## Description of the task
All of the entries below are to be retyped exactly.

## Entries shown
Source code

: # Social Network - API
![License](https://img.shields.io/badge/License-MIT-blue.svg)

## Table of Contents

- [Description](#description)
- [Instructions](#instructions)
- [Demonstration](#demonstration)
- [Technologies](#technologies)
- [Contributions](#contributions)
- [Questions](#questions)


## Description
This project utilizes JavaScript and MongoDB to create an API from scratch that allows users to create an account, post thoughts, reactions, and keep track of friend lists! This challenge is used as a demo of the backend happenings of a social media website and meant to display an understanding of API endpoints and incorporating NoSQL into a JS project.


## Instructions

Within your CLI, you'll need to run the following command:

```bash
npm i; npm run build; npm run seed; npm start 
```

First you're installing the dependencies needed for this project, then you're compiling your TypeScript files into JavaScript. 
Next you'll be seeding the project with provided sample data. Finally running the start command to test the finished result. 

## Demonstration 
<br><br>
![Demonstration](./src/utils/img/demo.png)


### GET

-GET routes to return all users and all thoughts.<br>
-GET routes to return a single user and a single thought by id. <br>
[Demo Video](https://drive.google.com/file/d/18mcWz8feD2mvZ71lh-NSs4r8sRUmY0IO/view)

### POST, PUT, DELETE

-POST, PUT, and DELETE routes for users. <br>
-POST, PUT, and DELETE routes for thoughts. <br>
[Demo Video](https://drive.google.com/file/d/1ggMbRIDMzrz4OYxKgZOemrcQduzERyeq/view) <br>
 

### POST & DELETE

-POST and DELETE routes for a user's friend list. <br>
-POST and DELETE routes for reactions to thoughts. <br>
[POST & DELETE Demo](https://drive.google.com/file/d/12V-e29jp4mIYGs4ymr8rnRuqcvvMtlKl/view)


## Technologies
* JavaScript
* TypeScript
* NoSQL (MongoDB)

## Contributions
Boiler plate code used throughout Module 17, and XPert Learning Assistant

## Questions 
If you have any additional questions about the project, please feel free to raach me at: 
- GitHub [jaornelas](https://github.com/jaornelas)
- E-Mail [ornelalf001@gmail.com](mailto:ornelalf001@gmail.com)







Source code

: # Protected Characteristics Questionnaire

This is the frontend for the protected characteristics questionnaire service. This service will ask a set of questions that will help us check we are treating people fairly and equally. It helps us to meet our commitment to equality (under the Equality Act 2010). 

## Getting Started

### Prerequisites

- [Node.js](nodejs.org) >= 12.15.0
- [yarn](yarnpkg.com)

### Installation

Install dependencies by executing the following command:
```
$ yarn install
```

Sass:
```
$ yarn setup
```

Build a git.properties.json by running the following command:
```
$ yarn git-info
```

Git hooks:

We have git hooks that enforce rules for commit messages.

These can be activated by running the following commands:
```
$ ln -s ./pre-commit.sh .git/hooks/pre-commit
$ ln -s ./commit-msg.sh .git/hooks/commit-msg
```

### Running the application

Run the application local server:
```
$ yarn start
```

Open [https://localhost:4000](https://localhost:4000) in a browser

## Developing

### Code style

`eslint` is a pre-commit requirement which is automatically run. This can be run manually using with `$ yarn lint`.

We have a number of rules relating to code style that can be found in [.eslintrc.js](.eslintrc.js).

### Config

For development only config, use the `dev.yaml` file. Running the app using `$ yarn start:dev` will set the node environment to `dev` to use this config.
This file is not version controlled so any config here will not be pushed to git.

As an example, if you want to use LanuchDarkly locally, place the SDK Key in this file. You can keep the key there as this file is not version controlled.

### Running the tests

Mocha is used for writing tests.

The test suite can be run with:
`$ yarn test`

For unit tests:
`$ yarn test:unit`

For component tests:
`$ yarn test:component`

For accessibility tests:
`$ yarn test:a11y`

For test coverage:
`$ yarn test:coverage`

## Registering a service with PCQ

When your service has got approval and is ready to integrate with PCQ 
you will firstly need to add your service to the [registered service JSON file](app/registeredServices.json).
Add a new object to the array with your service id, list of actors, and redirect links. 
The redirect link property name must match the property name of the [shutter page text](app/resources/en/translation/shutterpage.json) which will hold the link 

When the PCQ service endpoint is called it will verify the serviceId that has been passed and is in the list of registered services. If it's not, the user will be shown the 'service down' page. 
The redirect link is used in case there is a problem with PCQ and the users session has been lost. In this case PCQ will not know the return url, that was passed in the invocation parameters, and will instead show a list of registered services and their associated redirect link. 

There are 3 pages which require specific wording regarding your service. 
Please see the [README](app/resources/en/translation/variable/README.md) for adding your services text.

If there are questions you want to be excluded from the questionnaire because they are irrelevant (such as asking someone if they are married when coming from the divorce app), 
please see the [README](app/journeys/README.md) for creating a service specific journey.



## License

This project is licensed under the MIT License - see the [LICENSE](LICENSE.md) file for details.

## Response to this exercise
Source code

: # Social Network - API
![License](https://img.shields.io/badge/License-MIT-blue.svg)

## Table of Contents

- [Description](#description)
- [Instructions](#instructions)
- [Demonstration](#demonstration)
- [Technologies](#technologies)
- [Contributions](#contributions)
- [Questions](#questions)


## Description
This project utilizes JavaScript and MongoDB to create an API from scratch that allows users to create an account, post thoughts, reactions, and keep track of friend lists! This challenge is used as a demo of the backend happenings of a social media website and meant to display an understanding of API endpoints and incorporating NoSQL into a JS project.


## Instructions

Within your CLI, you'll need to run the following command:

```bash
npm i; npm run build; npm run seed; npm start 
```

First you're installing the dependencies needed for this project, then you're compiling your TypeScript files into JavaScript. 
Next you'll be seeding the project with provided sample data. Finally running the start command to test the finished result. 

## Demonstration 
<br><br>
![Demonstration](./src/utils/img/demo.png)


### GET

-GET routes to return all users and all thoughts.<br>
-GET routes to return a single user and a single thought by id. <br>
[Demo Video](https://drive.google.com/file/d/18mcWz8feD2mvZ71lh-NSs4r8sRUmY0IO/view)

### POST, PUT, DELETE

-POST, PUT, and DELETE routes for users. <br>
-POST, PUT, and DELETE routes for thoughts. <br>
[Demo Video](https://drive.google.com/file/d/1ggMbRIDMzrz4OYxKgZOemrcQduzERyeq/view) <br>
 

### POST & DELETE

-POST and DELETE routes for a user's friend list. <br>
-POST and DELETE routes for reactions to thoughts. <br>
[POST & DELETE Demo](https://drive.google.com/file/d/12V-e29jp4mIYGs4ymr8rnRuqcvvMtlKl/view)


## Technologies
* JavaScript
* TypeScript
* NoSQL (MongoDB)

## Contributions
Boiler plate code used throughout Module 17, and XPert Learning Assistant

## Questions 
If you have any additional questions about the project, please feel free to raach me at: 
- GitHub [jaornelas](https://github.com/jaornelas)
- E-Mail [ornelalf001@gmail.com](mailto:ornelalf001@gmail.com)







Source code

: # Protected Characteristics Questionnaire

This is the frontend for the protected characteristics questionnaire service. This service will ask a set of questions that will help us check we are treating people fairly and equally. It helps us to meet our commitment to equality (under the Equality Act 2010). 

## Getting Started

### Prerequisites

- [Node.js](nodejs.org) >= 12.15.0
- [yarn](yarnpkg.com)

### Installation

Install dependencies by executing the following command:
```
$ yarn install
```

Sass:
```
$ yarn setup
```

Build a git.properties.json by running the following command:
```
$ yarn git-info
```

Git hooks:

We have git hooks that enforce rules for commit messages.

These can be activated by running the following commands:
```
$ ln -s ./pre-commit.sh .git/hooks/pre-commit
$ ln -s ./commit-msg.sh .git/hooks/commit-msg
```

### Running the application

Run the application local server:
```
$ yarn start
```

Open [https://localhost:4000](https://localhost:4000) in a browser

## Developing

### Code style

`eslint` is a pre-commit requirement which is automatically run. This can be run manually using with `$ yarn lint`.

We have a number of rules relating to code style that can be found in [.eslintrc.js](.eslintrc.js).

### Config

For development only config, use the `dev.yaml` file. Running the app using `$ yarn start:dev` will set the node environment to `dev` to use this config.
This file is not version controlled so any config here will not be pushed to git.

As an example, if you want to use LanuchDarkly locally, place the SDK Key in this file. You can keep the key there as this file is not version controlled.

### Running the tests

Mocha is used for writing tests.

The test suite can be run with:
`$ yarn test`

For unit tests:
`$ yarn test:unit`

For component tests:
`$ yarn test:component`

For accessibility tests:
`$ yarn test:a11y`

For test coverage:
`$ yarn test:coverage`

## Registering a service with PCQ

When your service has got approval and is ready to integrate with PCQ 
you will firstly need to add your service to the [registered service JSON file](app/registeredServices.json).
Add a new object to the array with your service id, list of actors, and redirect links. 
The redirect link property name must match the property name of the [shutter page text](app/resources/en/translation/shutterpage.json) which will hold the link 

When the PCQ service endpoint is called it will verify the serviceId that has been passed and is in the list of registered services. If it's not, the user will be shown the 'service down' page. 
The redirect link is used in case there is a problem with PCQ and the users session has been lost. In this case PCQ will not know the return url, that was passed in the invocation parameters, and will instead show a list of registered services and their associated redirect link. 

There are 3 pages which require specific wording regarding your service. 
Please see the [README](app/resources/en/translation/variable/README.md) for adding your services text.

If there are questions you want to be excluded from the questionnaire because they are irrelevant (such as asking someone if they are married when coming from the divorce app), 
please see the [README](app/journeys/README.md) for creating a service specific journey.



## License

This project is licensed under the MIT License - see the [LICENSE](LICENSE.md) file for details.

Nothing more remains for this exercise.